So, the 61 submissions I needed to read yesterday was actually 81. I didn't realize an entire other batch was under the three I could see. So, in the end, I read about 365 poems. The good thing was that I found 8 to publish. 8! That is a pretty good yield. And the 8 are really wonderful. A good day, even if it took longer to get through it all because of the extra 20 submissions I hadn't banked on. And I dropped off 160 submissions to one of my readers, so now the poor lad has about 720 poems to read. My apartment is now cleared of submissions, for now. I am sure another box or two will arrive from Middlebury this week.
I spent the last hour re-reading some of the poems in
Derek Walcott's
Midsummer. I still find some of those poems to be beyond gorgeous. I know there are those who find his work overly baroque and uninviting, but I still love many of his poems, so many of them. Take the following:
XXIV
What broke the green lianas' ropes? Scaled armor.

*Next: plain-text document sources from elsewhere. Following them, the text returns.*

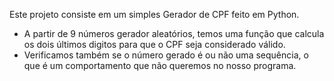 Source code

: Este projeto consiste em um simples Gerador de CPF feito em Python.

- A partir de 9 números gerador aleatórios, temos uma função que calcula os dois últimos digitos para que o CPF seja considerado válido.
- Verificamos também se o número gerado é ou não uma sequência, o que é um comportamento que não queremos no nosso programa.
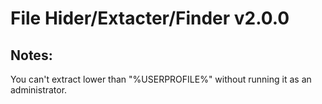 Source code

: # File Hider/Extacter/Finder v2.0.0

## Notes:
You can't extract lower than "%USERPROFILE%" without running it as an administrator.
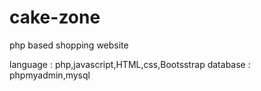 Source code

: # cake-zone
php based shopping website

language : php,javascript,HTML,css,Bootsstrap
database : phpmyadmin,mysql
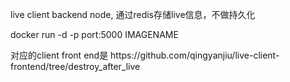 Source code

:<p>live client backend node, 通过redis存储live信息，不做持久化</p>
<p>docker run -d -p port:5000 IMAGENAME</p>
<p>对应的client front end是  https://github.com/qingyanjiu/live-client-frontend/tree/destroy_after_live</p>
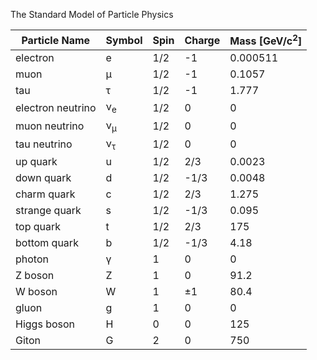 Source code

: The Standard Model of Particle Physics

| Particle Name     | Symbol        | Spin | Charge | Mass [GeV/c<sup>2</sup>] |
| -------------     | ------        | ---- | ------ | ------------------------ |
| electron          | e             | 1/2  | -1     | 0.000511                 |
| muon              | μ             | 1/2  | -1     | 0.1057                   |
| tau               | τ             | 1/2  | -1     | 1.777                    |
| electron neutrino | ν<sub>e</sub> | 1/2  | 0      | 0                        |
| muon neutrino     | ν<sub>μ</sub> | 1/2  | 0      | 0                        |
| tau neutrino      | ν<sub>τ</sub> | 1/2  | 0      | 0                        |
| up quark          | u             | 1/2  | 2/3    | 0.0023                   |
| down quark        | d             | 1/2  | -1/3   | 0.0048                   |
| charm quark       | c             | 1/2  | 2/3    | 1.275                    |
| strange quark     | s             | 1/2  | -1/3   | 0.095                    |
| top quark         | t             | 1/2  | 2/3    | 175                      |
| bottom quark      | b             | 1/2  | -1/3   | 4.18                     |
| photon            | γ             | 1    | 0      | 0                        |
| Z boson           | Z             | 1    | 0      | 91.2                     |
| W boson           | W             | 1    | ±1     | 80.4                     |
| gluon             | g             | 1    | 0      | 0                        |
| Higgs boson       | H             | 0    | 0      | 125                      |
| Giton             | G             | 2    | 0      | 750                      |
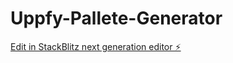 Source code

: # Uppfy-Pallete-Generator

[Edit in StackBlitz next generation editor ⚡️](https://stackblitz.com/~/github.com/jomwakachola/Uppfy-Pallete-Generator) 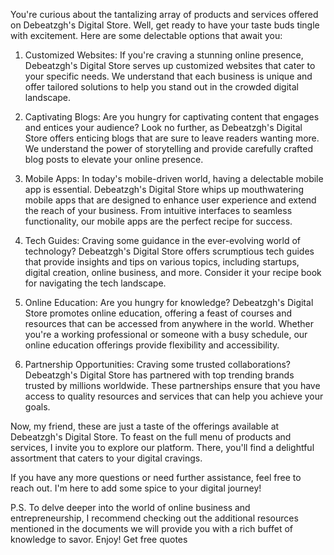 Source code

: You're curious about the tantalizing array of products and services offered on Debeatzgh's Digital Store. Well, get ready to have your taste buds tingle with excitement. Here are some delectable options that await you:

1. Customized Websites: If you're craving a stunning online presence, Debeatzgh's Digital Store serves up customized websites that cater to your specific needs. We understand that each business is unique and offer tailored solutions to help you stand out in the crowded digital landscape.

2. Captivating Blogs: Are you hungry for captivating content that engages and entices your audience? Look no further, as Debeatzgh's Digital Store offers enticing blogs that are sure to leave readers wanting more. We understand the power of storytelling and provide carefully crafted blog posts to elevate your online presence.

3. Mobile Apps: In today's mobile-driven world, having a delectable mobile app is essential. Debeatzgh's Digital Store whips up mouthwatering mobile apps that are designed to enhance user experience and extend the reach of your business. From intuitive interfaces to seamless functionality, our mobile apps are the perfect recipe for success.

4. Tech Guides: Craving some guidance in the ever-evolving world of technology? Debeatzgh's Digital Store offers scrumptious tech guides that provide insights and tips on various topics, including startups, digital creation, online business, and more. Consider it your recipe book for navigating the tech landscape.

5. Online Education: Are you hungry for knowledge? Debeatzgh's Digital Store promotes online education, offering a feast of courses and resources that can be accessed from anywhere in the world. Whether you're a working professional or someone with a busy schedule, our online education offerings provide flexibility and accessibility.

6. Partnership Opportunities: Craving some trusted collaborations? Debeatzgh's Digital Store has partnered with top trending brands trusted by millions worldwide. These partnerships ensure that you have access to quality resources and services that can help you achieve your goals.

Now, my friend, these are just a taste of the offerings available at Debeatzgh's Digital Store. To feast on the full menu of products and services, I invite you to explore our platform. There, you'll find a delightful assortment that caters to your digital cravings.

If you have any more questions or need further assistance, feel free to reach out. I'm here to add some spice to your digital journey!

P.S. To delve deeper into the world of online business and entrepreneurship, I recommend checking out the additional resources mentioned in the documents we will provide you with a rich buffet of knowledge to savor. Enjoy!
Get free quotes 
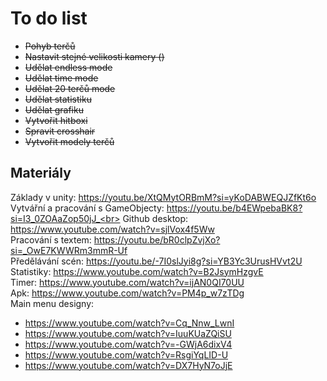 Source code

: # To do list
+ ~~Pohyb terčů~~
+ ~~Nastavit stejné velikosti kamery ()~~
+ ~~Udělat endless mode~~
+ ~~Udělat time mode~~
+ ~~Udělat 20 terčů mode~~
+ ~~Udělat statistiku~~
+ ~~Udělat grafiku~~
+ ~~Vytvořit hitboxi~~
+ ~~Spravit crosshair~~
+ ~~Vytvořit modely terčů~~

## Materiály
Základy v unity: https://youtu.be/XtQMytORBmM?si=yKoDABWEQJZfKt6o<br>
Vytvářní a pracování s GameObjecty: https://youtu.be/b4EWpebaBK8?si=I3_0ZOAaZop50jJ_<br>
Github desktop: https://www.youtube.com/watch?v=sjlVox4f5Ww<br>
Pracování s textem: https://youtu.be/bR0clpZvjXo?si=_OwE7KWWRm3mmR-Uf<br>
Předělávání scén: https://youtu.be/-7I0slJyi8g?si=YB3Yc3UrusHVvt2U<br>
Statistiky: https://www.youtube.com/watch?v=B2JsymHzgvE<br>
Timer: https://www.youtube.com/watch?v=ijAN0QI70UU<br>
Apk: https://www.youtube.com/watch?v=PM4p_w7zTDg<br>
Main menu designy:<br>
+ https://www.youtube.com/watch?v=Cq_Nnw_LwnI
+ https://www.youtube.com/watch?v=IuuKUaZQiSU
+ https://www.youtube.com/watch?v=-GWjA6dixV4
+ https://www.youtube.com/watch?v=RsgiYqLID-U
+ https://www.youtube.com/watch?v=DX7HyN7oJjE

What folded the bittern in midflight? One arrow.
What flapped the mackerel agape into quiet? A lancer.
Who flew level as morning? The sea sparrow.
Yes, the sea swift flew nameless that wordless summer
in the leafy silence before their christening language.
The berry leaf died of its own accord, as always, and
the parakeet screeched its own question and answer,
the right verb leapt like a fish from its element,
the tadpole wriggled like an eager comma,
and the snake coiled round its trunk in an ampersand.
It was the snake that linked the two hemispheres,
since in the world's bitter half of churches and domes
another new epoch groaned, opening on its hinge;
from his balcony another monarch pronounced a new age
as gargoyles shifted their haunches with a fixed grimace;
in an alley another throat was opened by a cutpurse
like the valve of an oyster. Was evil brought to this place
with language? Did the sea worm bury that secret in clear sand,
in the coral cathedrals, the submarine catacombs
where the jellyfish trails its purple, imperial fringe?
I love the opening questions and answers in this poem and the fact the end of the poem poses questions that aren't answered at all. I love the fact each and every word seems selected so that no matter how baroque this may seem, nothing seems extraneous when you really take it apart. I love the way evil enters the poem. Walcott has a gift for introducing evil in his poems. It is quiet and sinister. And how does he get away with using all those terms about writing and reading in a poem? We get "verb", "comma", and "ampersand" in rapid succession. Many other poets couldn't carry this off. Walcott's poems brim with history, whether it is always apparent or not. What he can bring to a poem is a history of the Caribbean and its terrible occupations, the ways in which a people can restructure a landscape not just with guns and shovels but with their own language.
It makes me happy there are poems like this in the world.